Opinion & Analysis
New carbon trade policy is an obstacle
Sam Makinda
Posted Friday, April 30 2010 at 00:00
Nearly five months after the global community failed to reach an agreement on climate change in Copenhagen, Denmark, last December, the Australian government has altered its climate change policy and postponed discussions on the emissions trading scheme (ETS) until 2013.
The Australian government’s about-turn on global warming has created uncertainty within the country’s energy industry and surprised a number of countries that had hoped Australia would provide global leadership on some aspects of the international climate change debate.
While campaigning for the ETS both at home and abroad, Australian Prime Minister, Kevin Rudd, repeatedly claimed that global warming was the greatest moral and economic challenge of our era and that no country could afford to postpone actions to deal with it.
Yet, he has done precisely that.
In Australia in the past two years, support or lack of support for the ETS has ruined the political careers of two opposition leaders in interesting ways.
The main opposition group, the Liberal Party of Australia, is socially and ideologically conservative.
The first to suffer was Dr. Brendan Nelson, now Australia’s ambassador to Belgium and the European Union, who lost his party’s leadership in September 2008 partly because he could not support the ETS.
His successor, Malcolm Turnbull, who had been the environment minister when John Howard was the Prime Minister, supported the Rudd government’s version of the ETS, but he lost his leadership of the party largely because conservatives and climate skeptics in his party thought he accepted the climate change science too readily.
The Liberal Party is now led by the ultra-conservative Tony Abbott, who took the reins in December 2009 after claiming that the scientific findings about global warming were “absolute crap”.
It is possible that Australia’s abandonment of the ETS has dashed the hopes of many, but such hopes were seriously misplaced because the ETS is a tax arrangement, and could not be relied upon as an effective tool for reducing carbon emissions.

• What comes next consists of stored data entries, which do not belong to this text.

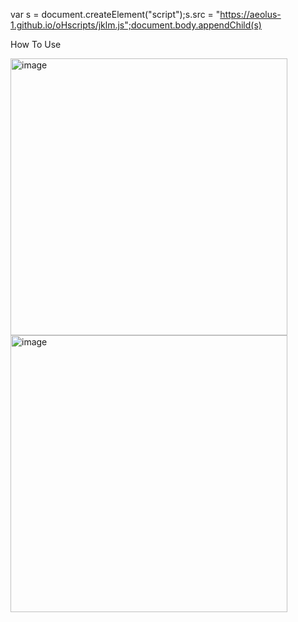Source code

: var s = document.createElement("script");s.src = "https://aeolus-1.github.io/oHscripts/jklm.js";document.body.appendChild(s)
<br>

How To Use<br>

<img width="443" alt="image" style="float:left;" src="https://user-images.githubusercontent.com/102002218/186057619-9c2ee54c-eec0-494e-9fcf-cf0f2037baec.png">
<img width="443" alt="image" style="float:left;" src="https://user-images.githubusercontent.com/102002218/186057728-fa3d18c9-c44a-4fd1-b5c9-603449262820.png">
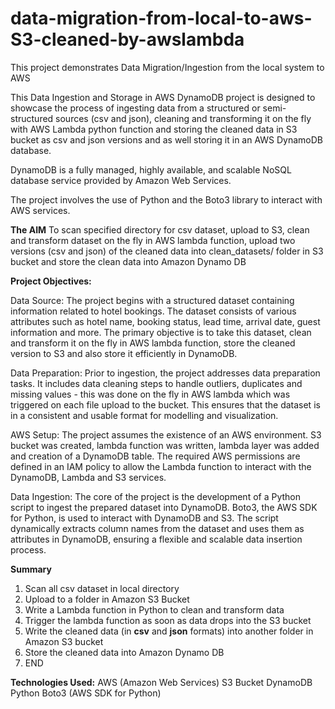 # data-migration-from-local-to-aws-S3-cleaned-by-awslambda
This project demonstrates Data Migration/Ingestion from the local system to AWS

This Data Ingestion and Storage in AWS DynamoDB project is designed to showcase the process of ingesting data from a structured or semi-structured sources (csv and json), cleaning and transforming it on the fly with AWS Lambda python function and storing the cleaned data in S3 bucket as csv and json versions and as well storing it in an AWS DynamoDB database. 

DynamoDB is a fully managed, highly available, and scalable NoSQL database service provided by Amazon Web Services. 

The project involves the use of Python and the Boto3 library to interact with AWS services.

**The AIM**
To scan specified directory for csv dataset, upload to S3, clean and transform dataset on the fly in AWS lambda function, upload two versions (csv and json) of the cleaned data into clean_datasets/ folder in S3 bucket and store the clean data into Amazon Dynamo DB


**Project Objectives:**

Data Source: The project begins with a structured dataset containing information related to hotel bookings. The dataset consists of various attributes such as hotel name, booking status, lead time, arrival date, guest information and more. The primary objective is to take this dataset, clean and transform it on the fly in AWS lambda function, store the cleaned version to S3 and also store it efficiently in DynamoDB.

Data Preparation: Prior to ingestion, the project addresses data preparation tasks. It includes data cleaning steps to handle outliers, duplicates and missing values - this was done on the fly in AWS lambda which was triggered on each file upload to the bucket. This ensures that the dataset is in a consistent and usable format for modelling and visualization.

AWS Setup: The project assumes the existence of an AWS environment. S3 bucket was created, lambda function was written, lambda layer was added and creation of a DynamoDB table. The required AWS permissions are defined in an IAM policy to allow the Lambda function to interact with the DynamoDB, Lambda and S3 services.

Data Ingestion: The core of the project is the development of a Python script to ingest the prepared dataset into DynamoDB. Boto3, the AWS SDK for Python, is used to interact with DynamoDB and S3. The script dynamically extracts column names from the dataset and uses them as attributes in DynamoDB, ensuring a flexible and scalable data insertion process.

**Summary**
1. Scan all csv dataset in local directory
2. Upload to a folder in Amazon S3 Bucket
3. Write a Lambda function in Python to clean and transform data
4. Trigger the lambda function as soon as data drops into the S3 bucket
5. Write the cleaned data (in **csv** and **json** formats) into another folder in Amazon S3 bucket
6. Store the cleaned data into Amazon Dynamo DB
7. END

   
**Technologies Used:**
AWS (Amazon Web Services)
S3 Bucket
DynamoDB
Python
Boto3 (AWS SDK for Python)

The idea that countries can address the dangers of climate change through caps and trades with offsets is the road to nowhere.
The global community tried it with the Kyoto Protocol, but the global emissions actually accelerated.

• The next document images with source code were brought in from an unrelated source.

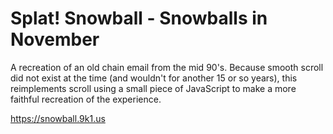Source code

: Splat! Snowball - Snowballs in November
=======================================

A recreation of an old chain email from the mid 90's.  Because smooth scroll
did not exist at the time (and wouldn't for another 15 or so years), this
reimplements scroll using a small piece of JavaScript to make a more faithful
recreation of the experience.

https://snowball.9k1.us
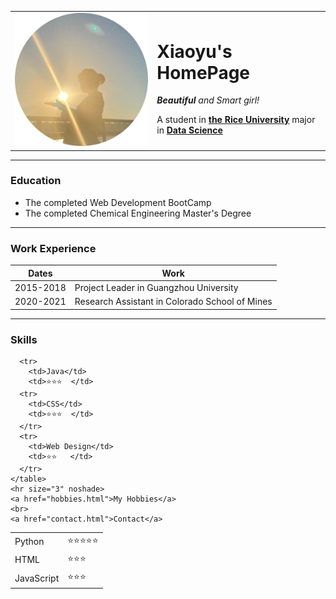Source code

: <!DOCTYPE html>
<html>
  <head>
    <meta charset="utf-8" />
    <title>🌧️ Xiaoyu's Personal Site</title>
  </head>
  <body>
    <table>
      <tr>
        <td><img src="images/xiaoyu.png" width="400" alt="xiaoyu's profile"></td>
        <td><h1>Xiaoyu's HomePage</h1>
          <p><em><strong>Beautiful </strong> and Smart girl! </em></p>
          <p>A student in <strong><a href="https://www.rice.edu/">the Rice University</a></strong> major in <strong><a href="https://ga.rice.edu/programs-study/departments-programs/engineering/data-science/">Data Science</a></strong></p>
        </td>
      </tr>
    </table>
    <hr size="3" noshade>
    <h3>Education</h3>
    <ul>
        <li>The completed Web Development BootCamp </li>
        <li>The completed Chemical Engineering Master's Degree</li>
    </ul>
    <hr size="3" noshade>
    <h3>Work Experience</h3>
    <table>
      <thead>
        <tr>
          <th>Dates</th>
          <th>Work</th>
        </tr>
      </thead>
      <tbody>
        <tr>
          <td>2015-2018</td>
          <td>Project Leader in Guangzhou University</td>
        </tr>
        <tr>
          <td>2020-2021</td>
          <td>Research Assistant in Colorado School of Mines</td>
        </tr>
      </tbody>
    </table>
    <hr size="3" noshade>
    <h3>Skills</h3>
    <table>
      <tr>
        <td>Python</td>
        <td>⭐⭐⭐⭐⭐</td>
      </tr>
      <tr>
        <td>HTML</td>
        <td>⭐⭐⭐  </td>
      </tr>
      <tr>
        <td>JavaScript</td>
        <td>⭐⭐⭐  </td>
      </tr>

      <tr>
        <td>Java</td>
        <td>⭐⭐⭐  </td>
      <tr>
        <td>CSS</td>
        <td>⭐⭐⭐  </td>
      </tr>
      <tr>
        <td>Web Design</td>
        <td>⭐⭐   </td>
      </tr>
    </table>
    <hr size="3" noshade>
    <a href="hobbies.html">My Hobbies</a>
    <br>
    <a href="contact.html">Contact</a>
  </body>
</html>
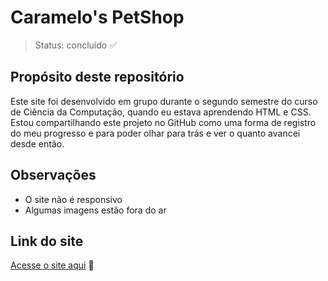 # Caramelo's PetShop

> Status: concluído ✅

## Propósito deste repositório
Este site foi desenvolvido em grupo durante o segundo semestre do curso de Ciência da Computação, quando eu estava aprendendo HTML e CSS. Estou compartilhando este projeto no GitHub como uma forma de registro do meu progresso e para poder olhar para trás e ver o quanto avancei desde então.

## Observações

* O site não é responsivo
* Algumas imagens estão fora do ar

## Link do site
[Acesse o site aqui](https://krodrigodev.github.io/Meu-Primeiro-Site/) 🐶


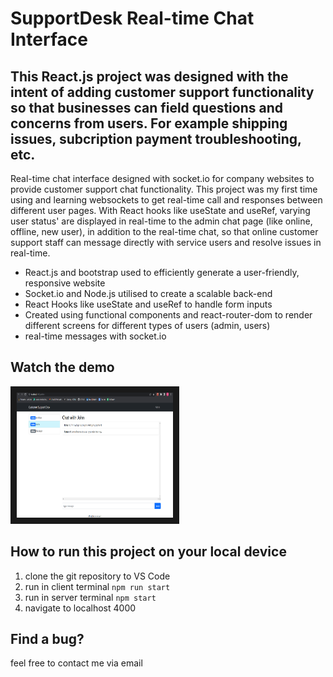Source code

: # SupportDesk Real-time Chat Interface

## This React.js project was designed with the intent of adding customer support functionality so that businesses can field questions and concerns from users. For example shipping issues, subcription payment troubleshooting, etc. 

Real-time chat interface designed with socket.io for company websites to provide customer support chat functionality. This project was my first time using and learning websockets to get real-time call and responses between different user pages. With React hooks like useState and useRef, varying user status' are displayed in real-time to the admin chat page (like online, offline, new user), in addition to the real-time chat, so that online customer support staff can message directly with service users and resolve issues in real-time.

* React.js and bootstrap used to efficiently generate a user-friendly, responsive website
* Socket.io and Node.js utilised to create a scalable back-end
* React Hooks like useState and useRef to handle form inputs
* Created using functional components and react-router-dom to render different screens for different types of users (admin, users)
* real-time messages with socket.io

## Watch the demo
<a href="https://youtu.be/2O54oDVOnuE" target="_blank">
  <img src="Screenshot_20230114_113621.png" alt="watch video" width=250 height=200 border=10 />
</a>


## How to run this project on your local device
1. clone the git repository to VS Code
2. run in client terminal `npm run start`
3. run in server terminal `npm start`
4. navigate to localhost 4000

## Find a bug? 
feel free to contact me via email
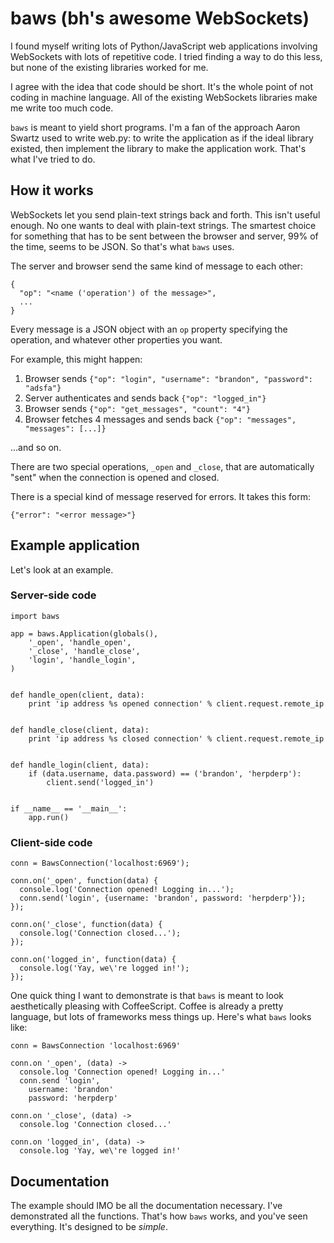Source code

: # baws (bh's awesome WebSockets) #

I found myself writing lots of Python/JavaScript web applications
involving WebSockets with lots of repetitive code. I tried finding a
way to do this less, but none of the existing libraries worked for me.

I agree with the idea that code should be short. It's the whole point
of not coding in machine language. All of the existing WebSockets
libraries make me write too much code.

`baws` is meant to yield short programs. I'm a fan of the approach
Aaron Swartz used to write web.py: to write the application as if the
ideal library existed, then implement the library to make the
application work. That's what I've tried to do.

## How it works ##

WebSockets let you send plain-text strings back and forth. This isn't
useful enough. No one wants to deal with plain-text strings. The
smartest choice for something that has to be sent between the browser
and server, 99% of the time, seems to be JSON. So that's what `baws`
uses.

The server and browser send the same kind of message to each other:

    {
      "op": "<name ('operation') of the message>",
      ...
    }

Every message is a JSON object with an `op` property specifying the
operation, and whatever other properties you want.

For example, this might happen:

1. Browser sends `{"op": "login", "username": "brandon", "password": "adsfa"}`
2. Server authenticates and sends back `{"op": "logged_in"}`
3. Browser sends `{"op": "get_messages", "count": "4"}`
4. Browser fetches 4 messages and sends back `{"op": "messages", "messages": [...]}`

...and so on.

There are two special operations, `_open` and `_close`, that are
automatically "sent" when the connection is opened and closed.

There is a special kind of message reserved for errors. It takes this
form:

    {"error": "<error message>"}

## Example application ##

Let's look at an example.

### Server-side code ###

    import baws

    app = baws.Application(globals(),
        '_open', 'handle_open', 
        '_close', 'handle_close',
        'login', 'handle_login',
    )


    def handle_open(client, data):
        print 'ip address %s opened connection' % client.request.remote_ip


    def handle_close(client, data):
        print 'ip address %s closed connection' % client.request.remote_ip


    def handle_login(client, data):
        if (data.username, data.password) == ('brandon', 'herpderp'):
            client.send('logged_in')


    if __name__ == '__main__':
        app.run()

### Client-side code ###

    conn = BawsConnection('localhost:6969');

    conn.on('_open', function(data) {
      console.log('Connection opened! Logging in...');
      conn.send('login', {username: 'brandon', password: 'herpderp'});
    });

    conn.on('_close', function(data) {
      console.log('Connection closed...');
    });

    conn.on('logged_in', function(data) {
      console.log('Yay, we\'re logged in!');
    });

One quick thing I want to demonstrate is that `baws` is meant to look
aesthetically pleasing with CoffeeScript. Coffee is already a pretty
language, but lots of frameworks mess things up. Here's what `baws`
looks like:

    conn = BawsConnection 'localhost:6969'

    conn.on '_open', (data) ->
      console.log 'Connection opened! Logging in...'
      conn.send 'login',
        username: 'brandon'
        password: 'herpderp'

    conn.on '_close', (data) ->
      console.log 'Connection closed...'

    conn.on 'logged_in', (data) ->
      console.log 'Yay, we\'re logged in!'

## Documentation ##

The example should IMO be all the documentation necessary. I've
demonstrated all the functions. That's how `baws` works, and you've
seen everything. It's designed to be *simple*.
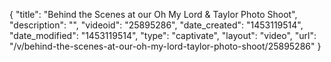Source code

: {
    "title": "Behind the Scenes at our Oh My Lord & Taylor Photo Shoot",
    "description": "",
    "videoid": "25895286",
    "date_created": "1453119514",
    "date_modified": "1453119514",
    "type": "captivate",
    "layout": "video",
    "url": "\/v\/behind-the-scenes-at-our-oh-my-lord-taylor-photo-shoot\/25895286"
}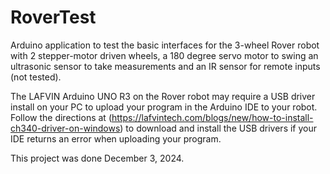 # RoverTest
Arduino application to test the basic interfaces for the 3-wheel Rover robot with 2 stepper-motor driven wheels, a 180 degree servo motor to swing an ultrasonic sensor to take measurements and an IR sensor for remote inputs (not tested).   

The LAFVIN Arduino UNO R3 on the Rover robot may require a USB driver install on your PC to upload your program in the Arduino IDE to your robot.  Follow the directions at (https://lafvintech.com/blogs/new/how-to-install-ch340-driver-on-windows) to download and install the USB drivers if your IDE returns an error when uploading your program.

This project was done December 3, 2024.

The Australian ETS was designed to reward some of the biggest carbon polluters through compensation while taxing others, but as long as most corporations could pay their way, emissions were not going to be reduced.
The Copenhagen climate summit failed partly because several developed countries were keen to pursue offsets through trade so they could continue business as usual.
For example, as Australia was pursuing the ETS, it was at the same time encouraging the private sector to export more coal to China.